• WHAT YOU ARE ASKED TO DO
Each record below needs to be retyped exactly.

EXERCISE DATA below:

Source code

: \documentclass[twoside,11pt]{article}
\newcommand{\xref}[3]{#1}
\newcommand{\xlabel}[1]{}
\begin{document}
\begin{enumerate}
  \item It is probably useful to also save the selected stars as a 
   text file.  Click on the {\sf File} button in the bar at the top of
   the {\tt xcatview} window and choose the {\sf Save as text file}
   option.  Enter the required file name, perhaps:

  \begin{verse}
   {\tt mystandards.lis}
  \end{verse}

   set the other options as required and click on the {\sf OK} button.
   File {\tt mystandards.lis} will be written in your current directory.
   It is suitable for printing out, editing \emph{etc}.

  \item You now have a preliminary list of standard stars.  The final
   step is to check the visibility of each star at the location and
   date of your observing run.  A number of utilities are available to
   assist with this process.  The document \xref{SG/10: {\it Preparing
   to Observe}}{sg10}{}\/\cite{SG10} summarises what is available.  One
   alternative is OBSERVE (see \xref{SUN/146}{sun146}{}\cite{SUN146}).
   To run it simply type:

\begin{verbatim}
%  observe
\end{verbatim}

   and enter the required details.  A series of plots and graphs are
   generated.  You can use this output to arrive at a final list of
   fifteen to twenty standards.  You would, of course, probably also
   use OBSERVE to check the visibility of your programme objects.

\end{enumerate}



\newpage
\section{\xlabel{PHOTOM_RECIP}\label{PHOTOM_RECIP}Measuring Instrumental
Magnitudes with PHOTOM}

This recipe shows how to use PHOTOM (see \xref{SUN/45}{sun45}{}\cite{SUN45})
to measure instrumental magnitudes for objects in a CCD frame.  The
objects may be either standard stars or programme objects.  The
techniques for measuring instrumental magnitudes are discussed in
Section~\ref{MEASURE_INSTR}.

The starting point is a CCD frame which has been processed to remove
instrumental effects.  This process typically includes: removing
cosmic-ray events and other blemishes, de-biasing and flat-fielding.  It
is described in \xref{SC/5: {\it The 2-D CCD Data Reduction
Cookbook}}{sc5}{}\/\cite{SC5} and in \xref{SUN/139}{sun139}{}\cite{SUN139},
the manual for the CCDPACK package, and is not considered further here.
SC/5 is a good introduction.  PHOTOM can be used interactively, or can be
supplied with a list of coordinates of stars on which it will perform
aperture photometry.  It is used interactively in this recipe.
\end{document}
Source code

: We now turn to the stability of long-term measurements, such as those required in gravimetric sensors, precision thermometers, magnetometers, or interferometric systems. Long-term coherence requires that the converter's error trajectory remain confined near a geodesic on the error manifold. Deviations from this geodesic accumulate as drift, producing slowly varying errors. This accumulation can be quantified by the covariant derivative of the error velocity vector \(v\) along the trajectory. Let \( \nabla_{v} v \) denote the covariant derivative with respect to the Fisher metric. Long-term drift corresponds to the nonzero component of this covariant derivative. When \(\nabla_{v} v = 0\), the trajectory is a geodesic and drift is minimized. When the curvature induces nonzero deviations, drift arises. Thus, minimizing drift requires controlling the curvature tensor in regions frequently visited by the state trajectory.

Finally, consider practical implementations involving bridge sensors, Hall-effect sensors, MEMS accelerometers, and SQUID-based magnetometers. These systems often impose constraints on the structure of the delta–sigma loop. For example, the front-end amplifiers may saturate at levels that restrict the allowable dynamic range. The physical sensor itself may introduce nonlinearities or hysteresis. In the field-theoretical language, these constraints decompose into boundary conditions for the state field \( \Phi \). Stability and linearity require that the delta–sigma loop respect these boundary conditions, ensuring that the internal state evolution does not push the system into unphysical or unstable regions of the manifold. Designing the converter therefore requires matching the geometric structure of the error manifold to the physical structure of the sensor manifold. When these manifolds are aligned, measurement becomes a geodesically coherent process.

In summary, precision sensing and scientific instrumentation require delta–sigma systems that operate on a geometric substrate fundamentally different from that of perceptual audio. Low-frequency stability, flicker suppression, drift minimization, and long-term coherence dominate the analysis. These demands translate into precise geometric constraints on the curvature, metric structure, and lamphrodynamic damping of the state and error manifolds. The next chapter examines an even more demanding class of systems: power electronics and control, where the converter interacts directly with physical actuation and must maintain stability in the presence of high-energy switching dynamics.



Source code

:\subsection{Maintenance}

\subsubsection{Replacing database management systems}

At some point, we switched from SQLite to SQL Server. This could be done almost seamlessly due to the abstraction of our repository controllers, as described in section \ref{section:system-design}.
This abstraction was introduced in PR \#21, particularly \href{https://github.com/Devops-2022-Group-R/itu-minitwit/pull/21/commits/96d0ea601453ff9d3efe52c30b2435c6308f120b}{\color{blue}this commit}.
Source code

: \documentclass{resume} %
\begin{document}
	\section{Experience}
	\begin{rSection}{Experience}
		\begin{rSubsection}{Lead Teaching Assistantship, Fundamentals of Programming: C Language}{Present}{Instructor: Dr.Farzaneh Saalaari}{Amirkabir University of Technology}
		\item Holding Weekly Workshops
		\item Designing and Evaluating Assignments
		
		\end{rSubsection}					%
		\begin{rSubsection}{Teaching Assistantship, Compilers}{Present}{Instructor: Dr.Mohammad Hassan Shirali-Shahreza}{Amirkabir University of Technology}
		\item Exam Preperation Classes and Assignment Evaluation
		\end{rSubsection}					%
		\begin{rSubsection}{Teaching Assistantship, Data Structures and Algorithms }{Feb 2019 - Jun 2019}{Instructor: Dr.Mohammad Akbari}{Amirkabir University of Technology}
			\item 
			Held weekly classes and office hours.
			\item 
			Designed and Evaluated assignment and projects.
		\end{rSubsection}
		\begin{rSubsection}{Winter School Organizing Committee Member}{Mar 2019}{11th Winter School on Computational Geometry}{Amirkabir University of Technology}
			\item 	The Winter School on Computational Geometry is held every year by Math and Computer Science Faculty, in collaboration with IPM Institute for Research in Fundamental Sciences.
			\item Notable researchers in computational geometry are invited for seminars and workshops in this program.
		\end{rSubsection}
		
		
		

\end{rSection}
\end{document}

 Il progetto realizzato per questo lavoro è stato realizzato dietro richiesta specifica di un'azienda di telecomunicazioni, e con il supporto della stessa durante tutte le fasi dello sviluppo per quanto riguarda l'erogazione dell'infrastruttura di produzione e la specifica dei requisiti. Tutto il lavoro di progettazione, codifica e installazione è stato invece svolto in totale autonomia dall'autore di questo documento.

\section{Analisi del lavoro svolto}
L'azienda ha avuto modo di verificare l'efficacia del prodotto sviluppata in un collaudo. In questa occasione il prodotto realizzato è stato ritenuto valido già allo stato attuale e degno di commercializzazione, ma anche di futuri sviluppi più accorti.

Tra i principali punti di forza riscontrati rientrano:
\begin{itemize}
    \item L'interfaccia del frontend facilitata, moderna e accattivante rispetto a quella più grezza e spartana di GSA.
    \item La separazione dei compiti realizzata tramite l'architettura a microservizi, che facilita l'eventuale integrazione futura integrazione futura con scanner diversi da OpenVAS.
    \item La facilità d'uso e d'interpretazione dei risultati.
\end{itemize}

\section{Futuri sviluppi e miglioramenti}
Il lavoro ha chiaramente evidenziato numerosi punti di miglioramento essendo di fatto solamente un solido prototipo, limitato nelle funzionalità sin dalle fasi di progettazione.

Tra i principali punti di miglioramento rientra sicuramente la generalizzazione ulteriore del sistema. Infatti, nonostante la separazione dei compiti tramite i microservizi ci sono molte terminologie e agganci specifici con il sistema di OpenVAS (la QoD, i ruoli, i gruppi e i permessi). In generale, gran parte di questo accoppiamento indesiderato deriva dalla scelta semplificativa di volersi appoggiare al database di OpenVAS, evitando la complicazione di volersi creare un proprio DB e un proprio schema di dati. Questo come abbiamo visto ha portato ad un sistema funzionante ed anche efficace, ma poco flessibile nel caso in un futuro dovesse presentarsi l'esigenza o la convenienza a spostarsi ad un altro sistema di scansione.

End of EXERCISE DATA.

• TASK RESULT
Source code

: \documentclass[twoside,11pt]{article}
\newcommand{\xref}[3]{#1}
\newcommand{\xlabel}[1]{}
\begin{document}
\begin{enumerate}
  \item It is probably useful to also save the selected stars as a 
   text file.  Click on the {\sf File} button in the bar at the top of
   the {\tt xcatview} window and choose the {\sf Save as text file}
   option.  Enter the required file name, perhaps:

  \begin{verse}
   {\tt mystandards.lis}
  \end{verse}

   set the other options as required and click on the {\sf OK} button.
   File {\tt mystandards.lis} will be written in your current directory.
   It is suitable for printing out, editing \emph{etc}.

  \item You now have a preliminary list of standard stars.  The final
   step is to check the visibility of each star at the location and
   date of your observing run.  A number of utilities are available to
   assist with this process.  The document \xref{SG/10: {\it Preparing
   to Observe}}{sg10}{}\/\cite{SG10} summarises what is available.  One
   alternative is OBSERVE (see \xref{SUN/146}{sun146}{}\cite{SUN146}).
   To run it simply type:

\begin{verbatim}
%  observe
\end{verbatim}

   and enter the required details.  A series of plots and graphs are
   generated.  You can use this output to arrive at a final list of
   fifteen to twenty standards.  You would, of course, probably also
   use OBSERVE to check the visibility of your programme objects.

\end{enumerate}



\newpage
\section{\xlabel{PHOTOM_RECIP}\label{PHOTOM_RECIP}Measuring Instrumental
Magnitudes with PHOTOM}

This recipe shows how to use PHOTOM (see \xref{SUN/45}{sun45}{}\cite{SUN45})
to measure instrumental magnitudes for objects in a CCD frame.  The
objects may be either standard stars or programme objects.  The
techniques for measuring instrumental magnitudes are discussed in
Section~\ref{MEASURE_INSTR}.

The starting point is a CCD frame which has been processed to remove
instrumental effects.  This process typically includes: removing
cosmic-ray events and other blemishes, de-biasing and flat-fielding.  It
is described in \xref{SC/5: {\it The 2-D CCD Data Reduction
Cookbook}}{sc5}{}\/\cite{SC5} and in \xref{SUN/139}{sun139}{}\cite{SUN139},
the manual for the CCDPACK package, and is not considered further here.
SC/5 is a good introduction.  PHOTOM can be used interactively, or can be
supplied with a list of coordinates of stars on which it will perform
aperture photometry.  It is used interactively in this recipe.
\end{document}
Source code

: We now turn to the stability of long-term measurements, such as those required in gravimetric sensors, precision thermometers, magnetometers, or interferometric systems. Long-term coherence requires that the converter's error trajectory remain confined near a geodesic on the error manifold. Deviations from this geodesic accumulate as drift, producing slowly varying errors. This accumulation can be quantified by the covariant derivative of the error velocity vector \(v\) along the trajectory. Let \( \nabla_{v} v \) denote the covariant derivative with respect to the Fisher metric. Long-term drift corresponds to the nonzero component of this covariant derivative. When \(\nabla_{v} v = 0\), the trajectory is a geodesic and drift is minimized. When the curvature induces nonzero deviations, drift arises. Thus, minimizing drift requires controlling the curvature tensor in regions frequently visited by the state trajectory.

Finally, consider practical implementations involving bridge sensors, Hall-effect sensors, MEMS accelerometers, and SQUID-based magnetometers. These systems often impose constraints on the structure of the delta–sigma loop. For example, the front-end amplifiers may saturate at levels that restrict the allowable dynamic range. The physical sensor itself may introduce nonlinearities or hysteresis. In the field-theoretical language, these constraints decompose into boundary conditions for the state field \( \Phi \). Stability and linearity require that the delta–sigma loop respect these boundary conditions, ensuring that the internal state evolution does not push the system into unphysical or unstable regions of the manifold. Designing the converter therefore requires matching the geometric structure of the error manifold to the physical structure of the sensor manifold. When these manifolds are aligned, measurement becomes a geodesically coherent process.

In summary, precision sensing and scientific instrumentation require delta–sigma systems that operate on a geometric substrate fundamentally different from that of perceptual audio. Low-frequency stability, flicker suppression, drift minimization, and long-term coherence dominate the analysis. These demands translate into precise geometric constraints on the curvature, metric structure, and lamphrodynamic damping of the state and error manifolds. The next chapter examines an even more demanding class of systems: power electronics and control, where the converter interacts directly with physical actuation and must maintain stability in the presence of high-energy switching dynamics.



Source code

:\subsection{Maintenance}

\subsubsection{Replacing database management systems}

At some point, we switched from SQLite to SQL Server. This could be done almost seamlessly due to the abstraction of our repository controllers, as described in section \ref{section:system-design}.
This abstraction was introduced in PR \#21, particularly \href{https://github.com/Devops-2022-Group-R/itu-minitwit/pull/21/commits/96d0ea601453ff9d3efe52c30b2435c6308f120b}{\color{blue}this commit}.
Source code

: \documentclass{resume} %
\begin{document}
	\section{Experience}
	\begin{rSection}{Experience}
		\begin{rSubsection}{Lead Teaching Assistantship, Fundamentals of Programming: C Language}{Present}{Instructor: Dr.Farzaneh Saalaari}{Amirkabir University of Technology}
		\item Holding Weekly Workshops
		\item Designing and Evaluating Assignments
		
		\end{rSubsection}					%
		\begin{rSubsection}{Teaching Assistantship, Compilers}{Present}{Instructor: Dr.Mohammad Hassan Shirali-Shahreza}{Amirkabir University of Technology}
		\item Exam Preperation Classes and Assignment Evaluation
		\end{rSubsection}					%
		\begin{rSubsection}{Teaching Assistantship, Data Structures and Algorithms }{Feb 2019 - Jun 2019}{Instructor: Dr.Mohammad Akbari}{Amirkabir University of Technology}
			\item 
			Held weekly classes and office hours.
			\item 
			Designed and Evaluated assignment and projects.
		\end{rSubsection}
		\begin{rSubsection}{Winter School Organizing Committee Member}{Mar 2019}{11th Winter School on Computational Geometry}{Amirkabir University of Technology}
			\item 	The Winter School on Computational Geometry is held every year by Math and Computer Science Faculty, in collaboration with IPM Institute for Research in Fundamental Sciences.
			\item Notable researchers in computational geometry are invited for seminars and workshops in this program.
		\end{rSubsection}
		
		
		

\end{rSection}
\end{document}

 Il progetto realizzato per questo lavoro è stato realizzato dietro richiesta specifica di un'azienda di telecomunicazioni, e con il supporto della stessa durante tutte le fasi dello sviluppo per quanto riguarda l'erogazione dell'infrastruttura di produzione e la specifica dei requisiti. Tutto il lavoro di progettazione, codifica e installazione è stato invece svolto in totale autonomia dall'autore di questo documento.

\section{Analisi del lavoro svolto}
L'azienda ha avuto modo di verificare l'efficacia del prodotto sviluppata in un collaudo. In questa occasione il prodotto realizzato è stato ritenuto valido già allo stato attuale e degno di commercializzazione, ma anche di futuri sviluppi più accorti.

Tra i principali punti di forza riscontrati rientrano:
\begin{itemize}
    \item L'interfaccia del frontend facilitata, moderna e accattivante rispetto a quella più grezza e spartana di GSA.
    \item La separazione dei compiti realizzata tramite l'architettura a microservizi, che facilita l'eventuale integrazione futura integrazione futura con scanner diversi da OpenVAS.
    \item La facilità d'uso e d'interpretazione dei risultati.
\end{itemize}

\section{Futuri sviluppi e miglioramenti}
Il lavoro ha chiaramente evidenziato numerosi punti di miglioramento essendo di fatto solamente un solido prototipo, limitato nelle funzionalità sin dalle fasi di progettazione.

Tra i principali punti di miglioramento rientra sicuramente la generalizzazione ulteriore del sistema. Infatti, nonostante la separazione dei compiti tramite i microservizi ci sono molte terminologie e agganci specifici con il sistema di OpenVAS (la QoD, i ruoli, i gruppi e i permessi). In generale, gran parte di questo accoppiamento indesiderato deriva dalla scelta semplificativa di volersi appoggiare al database di OpenVAS, evitando la complicazione di volersi creare un proprio DB e un proprio schema di dati. Questo come abbiamo visto ha portato ad un sistema funzionante ed anche efficace, ma poco flessibile nel caso in un futuro dovesse presentarsi l'esigenza o la convenienza a spostarsi ad un altro sistema di scansione.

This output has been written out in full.